Aim of the exercise:
Copy every line from the records that holds the word "debido".

====================

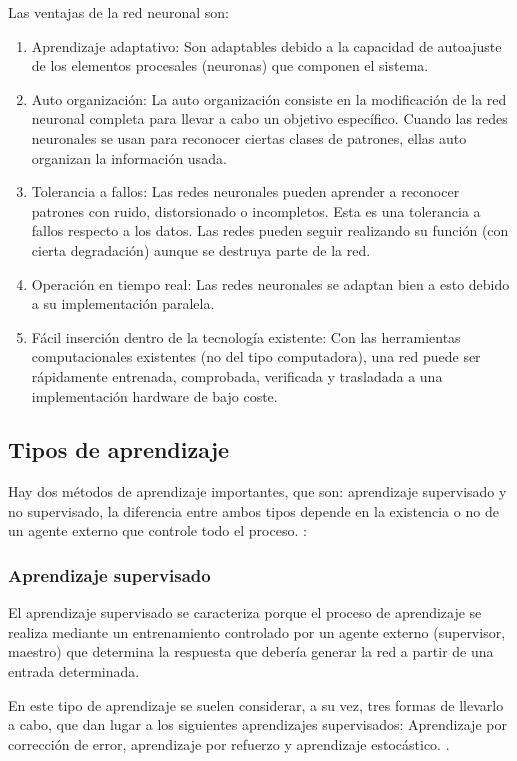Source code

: Las ventajas de la red neuronal son:
\begin{enumerate}
\item Aprendizaje adaptativo: Son adaptables debido a la capacidad de autoajuste de los elementos procesales (neuronas) que componen el sistema.
\item Auto organización: La auto organización consiste en la modificación de la red neuronal completa para llevar a cabo un objetivo específico. Cuando las redes neuronales se usan para reconocer ciertas clases de patrones, ellas auto organizan la información usada.
\item Tolerancia a fallos: Las redes neuronales pueden aprender a reconocer patrones con ruido, distorsionado o incompletos. Esta es una tolerancia a fallos respecto a los datos. Las redes pueden seguir realizando su función (con cierta degradación) aunque se destruya parte de la red.
\item Operación en tiempo real: Las redes neuronales se adaptan bien a esto debido a su implementación paralela.
\item Fácil inserción dentro de la tecnología existente: Con las herramientas computacionales existentes (no del tipo computadora), una red puede ser rápidamente entrenada, comprobada, verificada y trasladada a una implementación hardware de bajo coste.
\end{enumerate}

\subsection{Tipos de aprendizaje}
Hay dos métodos de aprendizaje importantes, que son: aprendizaje supervisado y no supervisado, la diferencia entre ambos tipos depende en la existencia o no de un agente externo que controle todo el proceso. \citep{matich2001redes}:

\subsubsection{Aprendizaje supervisado}
El aprendizaje supervisado se caracteriza porque el proceso de aprendizaje se realiza mediante un entrenamiento controlado por un agente externo (supervisor, maestro) que determina la respuesta que debería generar la red a partir de una entrada determinada.

En este tipo de aprendizaje se suelen considerar, a su vez, tres formas de llevarlo a cabo, que dan lugar a los siguientes aprendizajes supervisados: Aprendizaje por corrección de error, aprendizaje por refuerzo y aprendizaje estocástico. \citep{matich2001redes}.

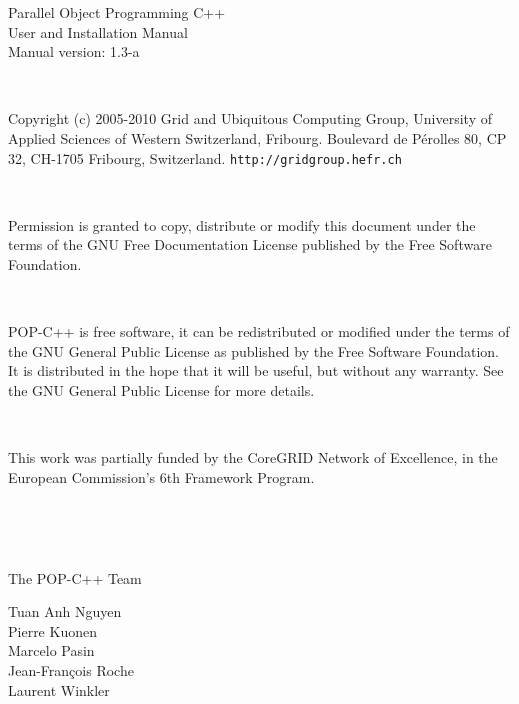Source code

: \parbox{10cm}{%
Parallel Object Programming C++\\
User and Installation Manual\\
Manual version: 1.3-a

~

Copyright (c) 2005-2010 Grid and Ubiquitous Computing Group, University of
Applied Sciences of Western Switzerland, Fribourg. Boulevard de P\'{e}rolles
80, CP 32, CH-1705 Fribourg, Switzerland.
\texttt{http://gridgroup.hefr.ch}

~

Permission is granted to copy, distribute or modify this document
under the terms of the GNU Free Documentation License published by the
Free Software Foundation.

~

POP-C++ is free software, it can be redistributed or modified under the
terms of the GNU General Public License as published by the Free
Software Foundation. It is distributed in the hope that it will be
useful, but without any warranty. See the GNU General Public License for
more details.

~

This work was partially funded by the CoreGRID Network of Excellence, in
the European Commission's 6th Framework Program.

~

~

{The POP-C++ Team}
\begin{flushright}
Tuan Anh Nguyen\\
Pierre Kuonen\\
Marcelo Pasin\\
Jean-Fran\c{c}ois Roche\\
Laurent Winkler\\
\end{flushright}
}
\pagebreak

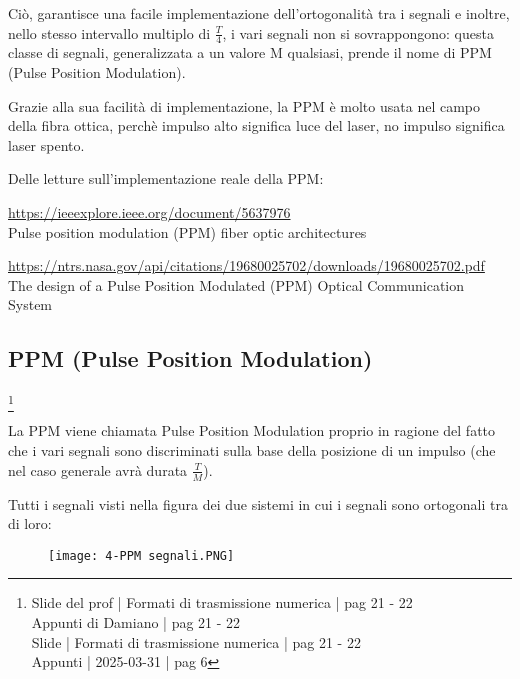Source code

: Ciò, garantisce una facile implementazione dell'ortogonalità tra i segnali e inoltre, 
nello stesso intervallo multiplo di $\frac{T}{4}$, i vari segnali non si sovrappongono: 
questa classe di segnali, generalizzata a un valore M qualsiasi, 
prende il nome di PPM (Pulse Position Modulation). \newline 

\begin{tcolorbox}
    Grazie alla sua facilità di implementazione, la PPM è molto usata nel campo della fibra ottica, perchè impulso alto significa luce del laser, no impulso significa laser spento. \newline 

    Delle letture sull'implementazione reale della PPM: \newline 

    \url{https://ieeexplore.ieee.org/document/5637976} \\
    Pulse position modulation (PPM) fiber optic architectures \newline 

    \url{https://ntrs.nasa.gov/api/citations/19680025702/downloads/19680025702.pdf} \\
    The design of a Pulse Position Modulated (PPM) Optical Communication System 

\end{tcolorbox}

\newpage 

\subsection{PPM (Pulse Position Modulation)}
\footnote{Slide del prof | Formati di trasmissione numerica | pag 21 - 22\\  
Appunti di Damiano | pag 21 - 22\\
Slide | Formati di trasmissione numerica | pag  21 - 22\\
Appunti | 2025-03-31 | pag 6
}

La PPM viene chiamata Pulse Position Modulation proprio in ragione del fatto che i vari segnali sono discriminati sulla base della posizione di un impulso 
(che nel caso generale avrà durata $\frac{T}{M}$). \newline 

Tutti i segnali visti nella figura dei due sistemi in cui i segnali sono ortogonali tra di loro:

\begin{figure}[h]
    \centering
    \texttt{[image: 4-PPM segnali.PNG]}
\end{figure} 

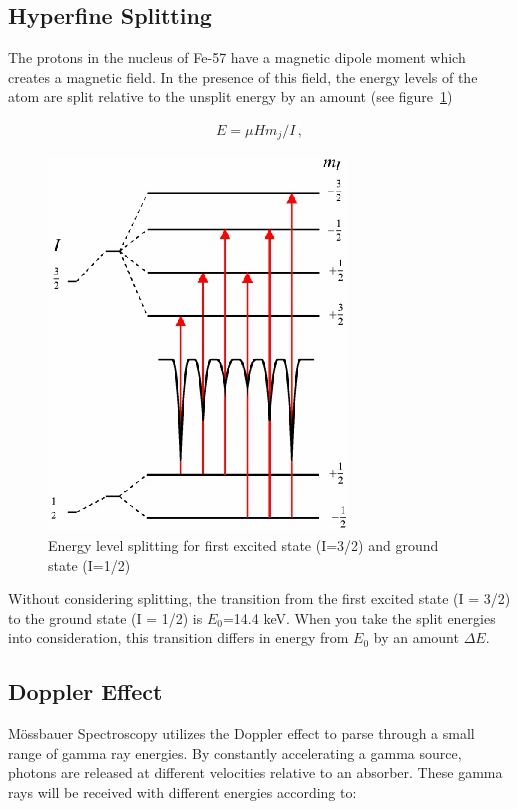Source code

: \documentclass[letterpaper,12pt]{article}
\begin{document}
\subsection{Hyperfine Splitting}

    The protons in the nucleus of Fe-57 have a magnetic dipole moment which creates a magnetic field. In the presence of this field, the energy levels of the atom are split relative to the unsplit energy by an amount (see figure~\ref{fig:elevels})

    \begin{eqnarray}
        E = \mu Hm_{j}/I \label{eqn:split}\,,
    \end{eqnarray}

    \begin{figure}[ht] 
        \centering \includegraphics[scale=0.65]{hyperfine levels.jpeg}
        \caption{
                \label{fig:elevels}
                Energy level splitting for first excited state (I=3/2) and ground state (I=1/2)
        }
    \end{figure}

    Without considering splitting, the transition from the first excited state (I = 3/2) to the ground state (I = 1/2) is $E_0$=14.4 keV. When you take the split energies into consideration, this transition differs in energy from $E_0$ by an amount $\Delta E$.


\subsection{Doppler Effect}

    Mössbauer Spectroscopy utilizes the Doppler effect to parse through a small range of gamma ray energies. By constantly accelerating a gamma source, photons are released at different velocities relative to an absorber. These gamma rays will be received with different energies according to:
\end{document}
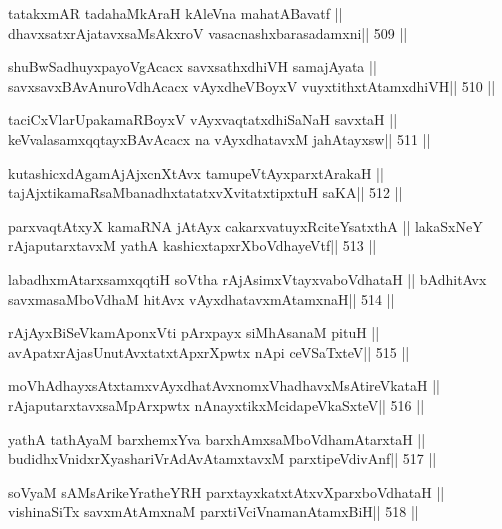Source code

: \begin{shl}
tatakxmAR tadahaMkAraH kAleVna mahatA\s Bavatf ||
dhavxsatxrAjatavxsaMsAkxroV vasacnashxbarasadamxni\hfill || 509 ||
\end{shl}

\begin{shl}
shuBwSadhuyxpayoVgAcacx savxsathxdhiVH samajAyata ||
savxsavxBAvAnuroVdhAcacx vAyxdheVBoyxV vuyxtithxtAtamxdhiVH\hfill || 510 ||
\end{shl}

\begin{shl}
taciCxVlarUpakamaRBoyxV vAyxvaqtatxdhiSaNaH savxtaH ||
keVvalasamxqqtayxBAvAcacx na vAyxdhatavxM jahAtayxsw\hfill || 511 ||
\end{shl}

\begin{shl}
kutashicxdAgamAjAjxcnXtAvx tamupeVtAyxparxtArakaH ||
tajAjxtikamaRsaMbanadhxtatatxvXvitatxtipxtuH saKA\hfill || 512 ||
\end{shl}

\begin{shl}
parxvaqtAtxyX kamaRNA jAtAyx cakarxvatuyxRciteYsatxthA ||
lakaSxNeY rAjaputarxtavxM yathA kashicxtapxrXboVdhayeVtf\hfill || 513 ||
\end{shl}

\begin{shl}
labadhxmAtarxsamxqqtiH soV\s tha rAjA\s simxVtayxvaboVdhataH ||
bAdhitAvx savxmasaMboVdhaM hitAvx vAyxdhatavxmAtamxnaH\hfill || 514 ||
\end{shl}

\begin{shl}
rAjAyxBiSeVkamAponxVti pArxpayx siMhAsanaM pituH ||
avApatxrAjasUnutAvxtatxtApxrXpwtx nApi ceVSaTxteV\hfill || 515 ||
\end{shl}

\begin{shl}
moVhAdhayxsAtxtamxvAyxdhatAvxnomxVhadhavxMsAtireVkataH ||
rAjaputarxtavxsaMpArxpwtx nAnayxtikxMcidapeVkaSxteV\hfill || 516 ||
\end{shl}

\begin{shl}
yathA tathA\s yaM barxhemxYva barxhAmxsaMboVdhamAtarxtaH ||
budidhxVnidxrXyashariVrAdAvAtamxtavxM parxtipeVdivAnf\hfill || 517 ||
\end{shl}

\begin{shl}
soV\s yaM sAMsArikeYratheYRH parxtayxkatxtAtxvXparxboVdhataH ||
vishinaSiTx savxmAtAmxnaM parxtiVciVnamanAtamxBiH\hfill || 518 ||
\end{shl}

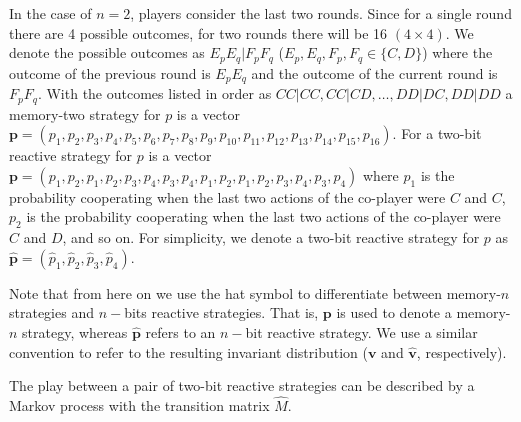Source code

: \documentclass{article}
\theoremstyle{definition}
\begin{document}
In the case of \(n=2\), players consider the last two rounds. Since for a single
round there are 4 possible outcomes, for two rounds there will be 16 \((4 \times
4)\). We denote the possible outcomes as \(E_p E_q | F_p F_q\) (\(E_p, E_q, F_p,
F_q \in \{C, D\}\)) where the outcome of the previous round is \(E_p E_q\) and
the outcome of the current round is \(F_p F_q\). With the outcomes listed in
order as \(CC|CC, CC|CD, \dots, DD|DC, DD|DD\) a memory-two strategy for \(p\) is a
vector \(\mathbf{p} = (p_1, p_2, p_3, p_4, p_5, p_6, p_7, p_8, p_9, p_{10},
p_{11}, p_{12}, p_{13}, p_{14}, \allowbreak p_{15}, p_{16})\). For a two-bit
reactive strategy for \(p\) is a vector \(\mathbf{p} = (p_1, p_2, p_1, p_2, p_3,
p_4, p_3, p_4, p_1, p_2, p_1, p_2, p_3, p_4, \allowbreak p_3, p_4)\) where
\(p_1\) is the probability cooperating when the last two actions of the
co-player were \(C\) and \(C\), \(p_2\) is the probability cooperating when the
last two actions of the co-player were \(C\) and \(D\), and so on. For
simplicity, we denote a two-bit reactive strategy for \(p\) as
\(\mathbf{\hat{p}} = (\hat{p}_1, \hat{p}_2, \hat{p}_3, \hat{p}_4)\).

Note that from here on we use the hat symbol to differentiate between
memory-\(n\) strategies and  \(n-\)bits reactive strategies. That is, \(\mathbf{p}\)
is used to denote a memory-\(n\) strategy, whereas \(\mathbf{\hat{p}}\) refers to an \(n-\)bit
reactive strategy. We use a similar convention to refer to the resulting invariant distribution (\(\mathbf{v}\) and \(\mathbf{\hat{v}}\), respectively). 

The play between a pair of two-bit reactive strategies can be described by a Markov
process with the transition matrix \(\hat{M}\).
\end{document}
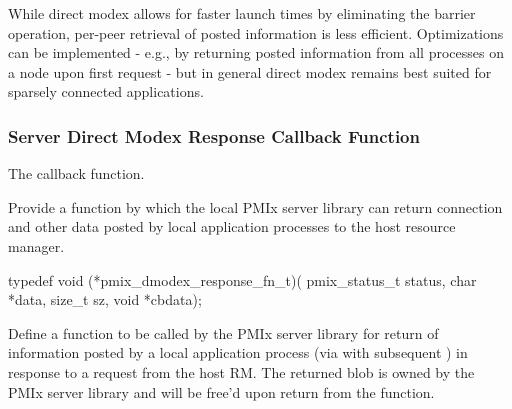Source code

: \adviceuserstart
While direct modex allows for faster launch times by eliminating the barrier operation, per-peer retrieval of posted information is less efficient. Optimizations can be implemented - e.g., by returning posted information from all processes on a node upon first request - but in general direct modex remains best suited for sparsely connected applications.
\adviceuserend

\subsubsection{Server Direct Modex Response Callback Function}

The  callback function.

\summary

Provide a function by which the local \ac{PMIx} server library can return connection and other data posted by local application processes to the host resource manager.

\format

\cspecificstart
\begin{codepar}
typedef void (*pmix_dmodex_response_fn_t)(
                    pmix_status_t status,
                    char *data, size_t sz,
                    void *cbdata);
\end{codepar}
\cspecificend

\begin{arglist}
\end{arglist}

\descr
Define a function to be called by the PMIx server library for return of information posted by a local application process (via  with subsequent ) in response to a request from the host RM. The returned  blob is owned by the PMIx server library and will be free’d upon return from the function.


\subsection{}

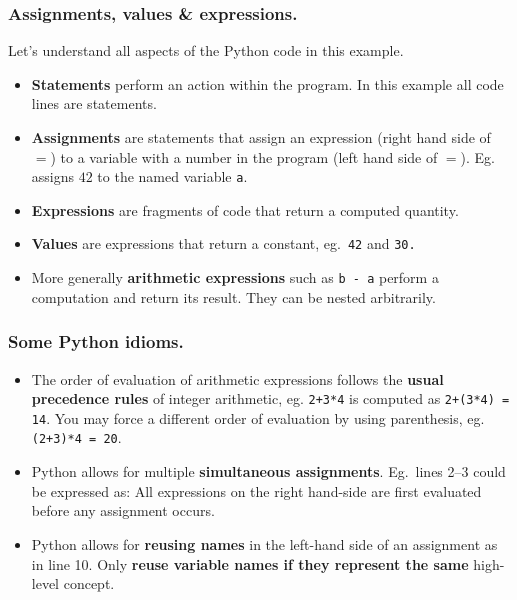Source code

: \documentclass{beamer} %
\newcommand\emc[1]{\textcolor{midred}{\textbf{#1}}}
\begin{document}
\begin{frame}
\frametitle{Assignments, values \& expressions.}

Let's understand all aspects of the Python code in this example.
\begin{itemize}
\item \emc{Statements} perform an action within the program. In this example all code lines are statements.
\item \emc{Assignments} are statements that assign an expression (right hand side of $=$) to a variable with a number in the program (left hand side of $=$). Eg.\  assigns $42$ to the named variable \texttt{a}.
\item \emc{Expressions} are fragments of code that return a computed quantity.
\item \emc{Values} are expressions that return a constant, eg.\ \texttt{42} and \texttt{30.}
\item More generally \emc{arithmetic expressions} such as \texttt{b - a} perform a computation and return its result. They can be nested arbitrarily.
\end{itemize}

\end{frame}

\begin{frame}
\frametitle{Some Python idioms.}

\begin{itemize}
	\item The order of evaluation of arithmetic expressions follows the \emc{usual precedence rules} of integer arithmetic, eg. \texttt{2+3*4} is computed as \texttt{2+(3*4) = 14}. You may force a different order of evaluation by using parenthesis, eg. \texttt{(2+3)*4 = 20}.
	\item Python allows for multiple \emc{simultaneous assignments}. Eg.\ lines 2--3 could be expressed as:
	All expressions on the right hand-side are first evaluated before any assignment occurs.
	\item Python allows for \emc{reusing names} in the left-hand side of an assignment as in line 10.
	Only \emc{reuse variable names if they represent the same} high-level concept.

\end{itemize}

\end{frame}
\end{document}
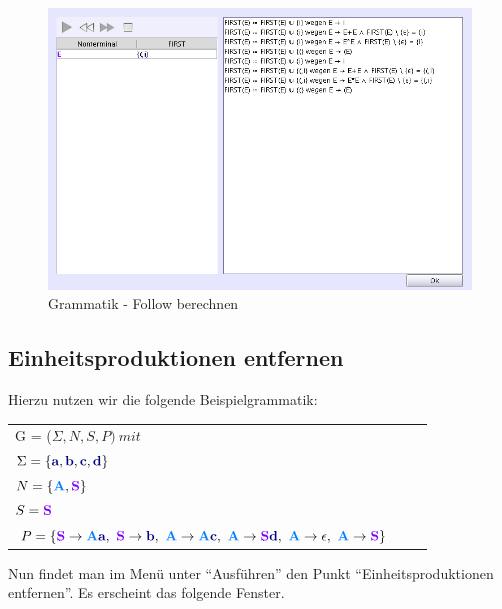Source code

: \begin{figure}[h]
\begin{center}
\includegraphics[width=12cm]{../images/follow.png}
\caption{Grammatik - Follow berechnen}
\end{center}
\end{figure}

\subsection{Einheitsproduktionen entfernen}

Hierzu nutzen wir die folgende Beispielgrammatik:

\begin{tabular}{lcr}
G = ($\Sigma, N, S, P )\ mit $\\
$\Sigma = \{\TerminalSymbol{a}, \TerminalSymbol{b}, \TerminalSymbol{c},
\TerminalSymbol{d}\}$\\ $N =
\{\NonterminalSymbol{A}, \StartSymbol{S}\}$\\ $S=\StartSymbol{S}$\\
$P = \{\StartSymbol{S} \to \NonterminalSymbol{A}\TerminalSymbol{a},\ \StartSymbol{S} \to \TerminalSymbol{b},\
\NonterminalSymbol{A}	\to \NonterminalSymbol{A}\TerminalSymbol{c},\ \NonterminalSymbol{A} \to \StartSymbol{S}\TerminalSymbol{d},\
\NonterminalSymbol{A} \to \epsilon, \
\NonterminalSymbol{A} \to \StartSymbol{S}\}$\\
\end{tabular}

Nun findet man im Menü unter "`Ausführen"' den Punkt "`Einheitsproduktionen entfernen"'. Es erscheint das folgende Fenster.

====================

Your response:
\item Aprendizaje adaptativo: Son adaptables debido a la capacidad de autoajuste de los elementos procesales (neuronas) que componen el sistema.
\item Operación en tiempo real: Las redes neuronales se adaptan bien a esto debido a su implementación paralela.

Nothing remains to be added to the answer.